Covalently Grafting Sulfur-Containing Polymers to Carbon Nanotubes Enhances the Electrochemical Performance of Sulfur Cathodes

Abstract

Lithium–sulfur (Li–S) batteries have attracted extensive attention due to the high theoretical specific capacity of sulfur (1675 mA h g–1). Despite the advantage, the utility of Li–S batteries is limited by the low electrical conductivities of sulfur and its discharge products (i.e., Li2S2 and Li2S) as well as the “shuttle effect” of polysulfides. Herein, a strategy of covalently grafting sulfur-containing polymers to carbon nanotubes (CNTs) is proposed as a solution to the problems associated with sulfur cathodes.
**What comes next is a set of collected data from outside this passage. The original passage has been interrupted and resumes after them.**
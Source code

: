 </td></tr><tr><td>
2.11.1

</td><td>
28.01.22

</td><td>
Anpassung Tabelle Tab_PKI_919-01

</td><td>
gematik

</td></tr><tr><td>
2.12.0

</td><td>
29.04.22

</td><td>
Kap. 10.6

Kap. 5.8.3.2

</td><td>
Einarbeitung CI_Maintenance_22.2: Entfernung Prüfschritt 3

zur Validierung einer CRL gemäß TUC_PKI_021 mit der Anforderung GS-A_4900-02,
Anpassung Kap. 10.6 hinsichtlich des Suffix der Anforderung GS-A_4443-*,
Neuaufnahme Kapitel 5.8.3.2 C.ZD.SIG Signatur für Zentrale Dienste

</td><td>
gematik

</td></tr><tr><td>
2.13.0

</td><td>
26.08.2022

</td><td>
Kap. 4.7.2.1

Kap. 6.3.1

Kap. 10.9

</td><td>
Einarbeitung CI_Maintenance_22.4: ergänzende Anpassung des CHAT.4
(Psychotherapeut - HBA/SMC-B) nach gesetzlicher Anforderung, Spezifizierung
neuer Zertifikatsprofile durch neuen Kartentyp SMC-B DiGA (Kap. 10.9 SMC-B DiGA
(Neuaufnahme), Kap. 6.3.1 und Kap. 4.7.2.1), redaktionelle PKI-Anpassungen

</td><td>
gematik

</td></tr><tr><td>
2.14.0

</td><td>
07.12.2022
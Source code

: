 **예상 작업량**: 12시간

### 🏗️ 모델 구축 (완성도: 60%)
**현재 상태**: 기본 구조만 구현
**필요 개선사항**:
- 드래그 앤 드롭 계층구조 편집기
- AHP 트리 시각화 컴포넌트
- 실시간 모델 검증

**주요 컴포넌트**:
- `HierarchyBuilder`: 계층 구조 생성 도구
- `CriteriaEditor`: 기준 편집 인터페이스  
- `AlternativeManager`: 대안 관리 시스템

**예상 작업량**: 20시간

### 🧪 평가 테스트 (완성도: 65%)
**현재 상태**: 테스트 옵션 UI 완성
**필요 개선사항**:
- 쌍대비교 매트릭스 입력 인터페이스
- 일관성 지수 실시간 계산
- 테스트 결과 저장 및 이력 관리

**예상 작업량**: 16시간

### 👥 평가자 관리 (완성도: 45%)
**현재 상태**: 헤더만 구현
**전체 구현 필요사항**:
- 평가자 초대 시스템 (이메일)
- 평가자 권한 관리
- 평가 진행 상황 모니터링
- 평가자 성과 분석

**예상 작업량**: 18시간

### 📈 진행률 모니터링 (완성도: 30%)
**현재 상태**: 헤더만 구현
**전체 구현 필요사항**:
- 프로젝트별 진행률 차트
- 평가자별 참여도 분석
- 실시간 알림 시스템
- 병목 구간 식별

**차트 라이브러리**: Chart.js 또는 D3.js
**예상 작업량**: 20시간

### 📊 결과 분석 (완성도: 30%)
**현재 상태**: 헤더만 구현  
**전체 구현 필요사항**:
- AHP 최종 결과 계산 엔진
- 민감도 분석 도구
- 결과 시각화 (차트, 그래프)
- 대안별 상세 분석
The sulfur-containing polymers are grafted to the CNTs using an “inverse vulcanization” method, wherein elemental sulfur is reacted with CNTs that are previously functionalized with isopropenyl groups. A morphological study of the resulting composite indicates that the material maintains the one-dimensional characteristic of CNTs and effectively establishes a porous network via overlap. Such structural features are found to facilitate electron transport in the composite and also suppress the shuttle effect of polysulfides. When compared to cells that are prepared from elemental sulfur, devices that contain the composite show improved specific capacity (i.e., 1368 mA h g–1 at 0.05 C) and a suppressed capacity fading rate (i.e., 0.074% per cycle at 1 C over 500 cycles). In a broader context, covalently attaching sulfur-containing polymers to CNTs provides design criteria for realizing cathode materials that may be employed in high-performance Li–S batteries.